SUPPLIED DATA =
[Start of Attachment]
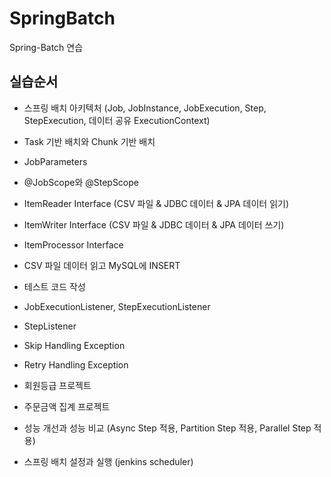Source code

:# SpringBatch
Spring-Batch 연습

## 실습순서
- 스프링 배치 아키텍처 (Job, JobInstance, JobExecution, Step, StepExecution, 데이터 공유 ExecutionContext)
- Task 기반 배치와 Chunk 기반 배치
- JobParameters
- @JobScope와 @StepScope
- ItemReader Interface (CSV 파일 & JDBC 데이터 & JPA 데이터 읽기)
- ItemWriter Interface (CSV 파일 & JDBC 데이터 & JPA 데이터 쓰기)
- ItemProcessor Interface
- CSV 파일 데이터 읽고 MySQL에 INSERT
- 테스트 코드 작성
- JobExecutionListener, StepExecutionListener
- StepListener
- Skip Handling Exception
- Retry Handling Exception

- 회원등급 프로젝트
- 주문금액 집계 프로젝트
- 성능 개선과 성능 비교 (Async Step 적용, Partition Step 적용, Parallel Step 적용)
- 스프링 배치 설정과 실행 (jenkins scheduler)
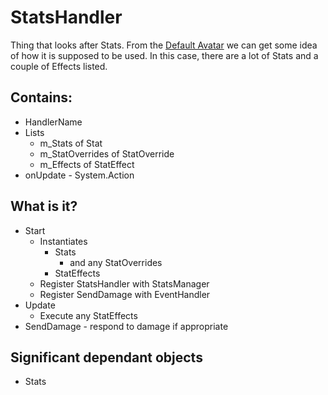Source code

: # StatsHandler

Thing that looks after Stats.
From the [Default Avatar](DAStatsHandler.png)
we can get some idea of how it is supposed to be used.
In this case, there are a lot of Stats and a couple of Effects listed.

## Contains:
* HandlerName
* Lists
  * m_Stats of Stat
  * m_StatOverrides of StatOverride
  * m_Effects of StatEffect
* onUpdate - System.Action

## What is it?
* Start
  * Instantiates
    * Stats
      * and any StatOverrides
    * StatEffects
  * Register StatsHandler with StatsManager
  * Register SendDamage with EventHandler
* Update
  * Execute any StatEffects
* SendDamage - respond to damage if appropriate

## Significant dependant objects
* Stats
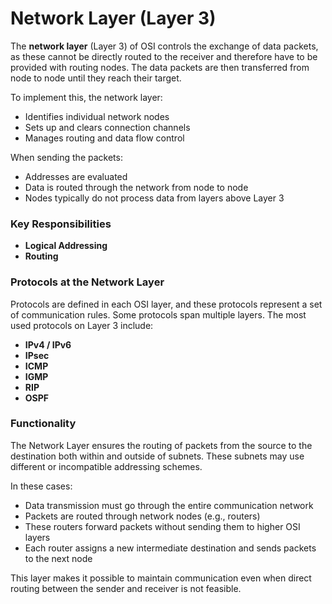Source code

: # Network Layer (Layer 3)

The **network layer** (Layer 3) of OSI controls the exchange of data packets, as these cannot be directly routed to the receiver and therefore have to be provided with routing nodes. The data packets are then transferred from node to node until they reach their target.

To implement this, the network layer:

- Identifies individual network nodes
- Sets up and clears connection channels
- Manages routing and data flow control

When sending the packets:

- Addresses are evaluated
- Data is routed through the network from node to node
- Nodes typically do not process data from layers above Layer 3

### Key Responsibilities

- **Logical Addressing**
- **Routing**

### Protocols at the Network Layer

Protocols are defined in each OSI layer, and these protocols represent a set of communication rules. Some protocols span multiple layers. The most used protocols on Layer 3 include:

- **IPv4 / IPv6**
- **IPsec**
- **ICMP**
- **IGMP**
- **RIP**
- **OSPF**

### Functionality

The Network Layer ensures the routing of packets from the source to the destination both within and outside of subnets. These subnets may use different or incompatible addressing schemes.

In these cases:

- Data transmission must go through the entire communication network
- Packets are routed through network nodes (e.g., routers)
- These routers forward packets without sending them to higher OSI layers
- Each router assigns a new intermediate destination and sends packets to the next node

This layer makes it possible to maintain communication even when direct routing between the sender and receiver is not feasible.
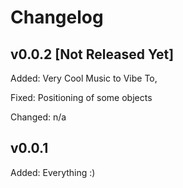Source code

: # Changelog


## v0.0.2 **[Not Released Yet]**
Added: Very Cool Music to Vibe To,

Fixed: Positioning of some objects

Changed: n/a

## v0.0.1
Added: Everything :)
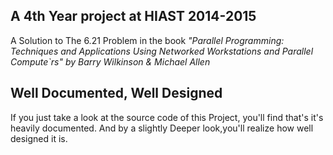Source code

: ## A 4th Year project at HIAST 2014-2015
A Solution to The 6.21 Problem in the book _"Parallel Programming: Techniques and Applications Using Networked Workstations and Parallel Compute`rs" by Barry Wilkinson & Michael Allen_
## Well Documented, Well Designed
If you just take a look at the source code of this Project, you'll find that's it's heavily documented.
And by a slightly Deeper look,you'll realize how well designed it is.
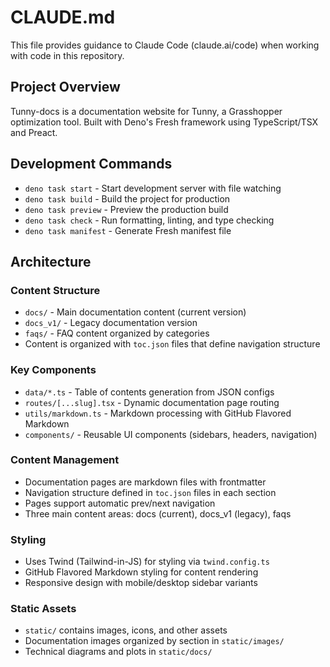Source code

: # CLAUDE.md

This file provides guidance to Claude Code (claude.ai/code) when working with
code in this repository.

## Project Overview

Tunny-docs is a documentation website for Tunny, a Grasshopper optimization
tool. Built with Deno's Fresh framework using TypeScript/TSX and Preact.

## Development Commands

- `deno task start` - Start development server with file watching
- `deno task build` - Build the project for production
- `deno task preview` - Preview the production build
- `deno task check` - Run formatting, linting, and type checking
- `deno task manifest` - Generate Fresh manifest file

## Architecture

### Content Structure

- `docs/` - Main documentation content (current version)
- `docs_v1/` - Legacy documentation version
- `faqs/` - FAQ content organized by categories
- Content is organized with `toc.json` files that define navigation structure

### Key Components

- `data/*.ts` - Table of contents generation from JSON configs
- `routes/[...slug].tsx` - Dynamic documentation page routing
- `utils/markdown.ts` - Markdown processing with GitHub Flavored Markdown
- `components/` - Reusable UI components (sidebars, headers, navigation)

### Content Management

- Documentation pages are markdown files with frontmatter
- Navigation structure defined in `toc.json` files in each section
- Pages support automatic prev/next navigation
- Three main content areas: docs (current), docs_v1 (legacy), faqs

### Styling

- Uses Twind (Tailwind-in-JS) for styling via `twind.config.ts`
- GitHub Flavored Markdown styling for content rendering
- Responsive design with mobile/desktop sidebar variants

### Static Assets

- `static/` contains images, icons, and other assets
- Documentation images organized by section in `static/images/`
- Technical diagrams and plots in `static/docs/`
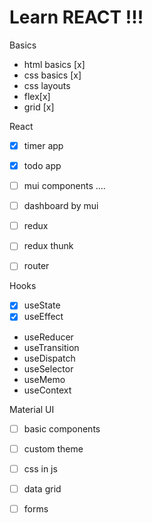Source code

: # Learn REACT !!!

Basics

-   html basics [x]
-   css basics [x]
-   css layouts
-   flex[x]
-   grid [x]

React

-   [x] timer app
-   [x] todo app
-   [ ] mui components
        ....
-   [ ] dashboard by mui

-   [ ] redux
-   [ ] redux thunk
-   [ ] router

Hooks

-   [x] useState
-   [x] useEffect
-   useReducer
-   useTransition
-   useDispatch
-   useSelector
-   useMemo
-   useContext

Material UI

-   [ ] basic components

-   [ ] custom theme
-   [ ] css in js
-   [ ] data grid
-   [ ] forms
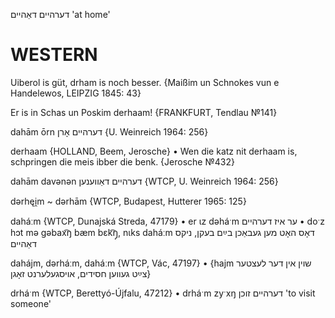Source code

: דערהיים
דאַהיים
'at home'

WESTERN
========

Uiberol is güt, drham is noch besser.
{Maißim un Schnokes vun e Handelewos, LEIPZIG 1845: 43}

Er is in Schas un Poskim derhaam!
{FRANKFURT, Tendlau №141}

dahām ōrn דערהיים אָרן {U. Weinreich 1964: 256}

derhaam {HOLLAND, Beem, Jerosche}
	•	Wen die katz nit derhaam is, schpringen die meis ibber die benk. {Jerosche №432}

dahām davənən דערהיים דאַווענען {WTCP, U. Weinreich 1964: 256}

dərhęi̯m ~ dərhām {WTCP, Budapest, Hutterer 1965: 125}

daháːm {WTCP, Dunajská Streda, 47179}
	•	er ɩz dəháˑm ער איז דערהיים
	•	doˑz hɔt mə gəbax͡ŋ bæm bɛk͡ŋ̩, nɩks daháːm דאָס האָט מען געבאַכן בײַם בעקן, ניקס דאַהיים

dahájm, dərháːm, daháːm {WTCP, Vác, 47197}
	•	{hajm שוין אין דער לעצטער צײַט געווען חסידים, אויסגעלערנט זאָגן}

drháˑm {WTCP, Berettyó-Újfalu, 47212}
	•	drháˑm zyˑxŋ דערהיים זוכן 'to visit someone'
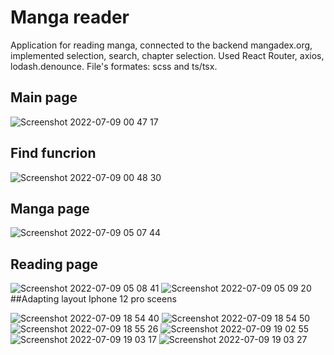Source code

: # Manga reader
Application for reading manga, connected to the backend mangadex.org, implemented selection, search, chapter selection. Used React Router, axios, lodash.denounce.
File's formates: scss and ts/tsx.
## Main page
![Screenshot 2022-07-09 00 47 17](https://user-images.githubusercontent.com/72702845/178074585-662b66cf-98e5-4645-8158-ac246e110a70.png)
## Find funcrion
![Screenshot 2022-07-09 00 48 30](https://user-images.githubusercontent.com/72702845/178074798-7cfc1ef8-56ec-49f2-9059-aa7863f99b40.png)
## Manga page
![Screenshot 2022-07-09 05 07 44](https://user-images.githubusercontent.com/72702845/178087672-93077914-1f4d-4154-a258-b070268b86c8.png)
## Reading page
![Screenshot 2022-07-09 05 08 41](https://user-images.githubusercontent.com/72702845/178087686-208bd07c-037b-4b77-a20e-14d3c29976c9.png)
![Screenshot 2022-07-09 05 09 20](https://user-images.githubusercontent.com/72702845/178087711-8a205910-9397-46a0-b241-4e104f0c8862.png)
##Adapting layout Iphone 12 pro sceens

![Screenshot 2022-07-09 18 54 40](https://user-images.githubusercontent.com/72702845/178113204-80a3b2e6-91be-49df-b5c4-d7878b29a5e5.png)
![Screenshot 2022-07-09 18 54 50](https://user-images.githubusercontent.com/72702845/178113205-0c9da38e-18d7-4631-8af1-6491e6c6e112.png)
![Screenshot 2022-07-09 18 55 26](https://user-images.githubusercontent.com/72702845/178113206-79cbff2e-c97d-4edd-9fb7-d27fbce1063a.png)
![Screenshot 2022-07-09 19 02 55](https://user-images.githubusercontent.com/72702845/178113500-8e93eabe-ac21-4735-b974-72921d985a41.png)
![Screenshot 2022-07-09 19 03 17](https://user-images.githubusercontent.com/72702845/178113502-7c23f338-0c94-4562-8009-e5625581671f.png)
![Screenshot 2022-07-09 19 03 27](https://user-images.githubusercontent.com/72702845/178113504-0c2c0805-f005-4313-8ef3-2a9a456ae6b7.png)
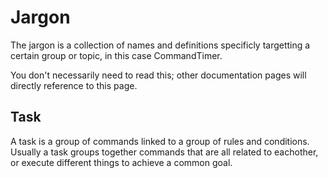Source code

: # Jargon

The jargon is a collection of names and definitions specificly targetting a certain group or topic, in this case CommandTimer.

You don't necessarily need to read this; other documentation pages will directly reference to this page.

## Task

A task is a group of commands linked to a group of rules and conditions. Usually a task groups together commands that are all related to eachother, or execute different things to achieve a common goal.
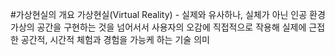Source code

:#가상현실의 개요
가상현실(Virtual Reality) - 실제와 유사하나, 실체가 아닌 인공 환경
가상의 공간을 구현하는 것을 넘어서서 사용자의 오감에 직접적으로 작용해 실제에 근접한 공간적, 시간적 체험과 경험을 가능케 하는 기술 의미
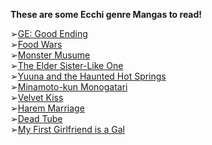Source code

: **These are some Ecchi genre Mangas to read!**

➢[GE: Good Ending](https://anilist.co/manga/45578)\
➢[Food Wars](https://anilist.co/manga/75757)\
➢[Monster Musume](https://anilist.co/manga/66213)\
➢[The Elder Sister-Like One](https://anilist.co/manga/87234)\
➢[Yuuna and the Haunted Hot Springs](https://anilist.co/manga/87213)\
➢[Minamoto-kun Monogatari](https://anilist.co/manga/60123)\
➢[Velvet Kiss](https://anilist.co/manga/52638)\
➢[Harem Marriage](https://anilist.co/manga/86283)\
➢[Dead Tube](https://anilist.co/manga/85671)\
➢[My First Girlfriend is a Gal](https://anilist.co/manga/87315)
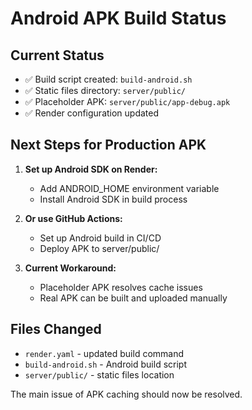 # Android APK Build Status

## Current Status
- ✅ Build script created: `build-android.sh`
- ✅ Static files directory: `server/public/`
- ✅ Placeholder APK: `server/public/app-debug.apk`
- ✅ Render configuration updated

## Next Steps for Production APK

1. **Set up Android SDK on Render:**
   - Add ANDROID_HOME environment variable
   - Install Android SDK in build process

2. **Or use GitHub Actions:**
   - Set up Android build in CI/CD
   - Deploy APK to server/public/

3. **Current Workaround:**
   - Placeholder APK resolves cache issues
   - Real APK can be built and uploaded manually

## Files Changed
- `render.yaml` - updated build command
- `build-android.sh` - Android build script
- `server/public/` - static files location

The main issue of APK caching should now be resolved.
[End of Attachment]
ACTIVITY =
With the first line being the one containing "Protocols are defined" and the last line the one containing "- Data transmission", transcribe exactly the lines above that fall in that range.

EXPECTED ANSWER =
Protocols are defined in each OSI layer, and these protocols represent a set of communication rules. Some protocols span multiple layers. The most used protocols on Layer 3 include:

- **IPv4 / IPv6**
- **IPsec**
- **ICMP**
- **IGMP**
- **RIP**
- **OSPF**

### Functionality

The Network Layer ensures the routing of packets from the source to the destination both within and outside of subnets. These subnets may use different or incompatible addressing schemes.

In these cases:

- Data transmission must go through the entire communication network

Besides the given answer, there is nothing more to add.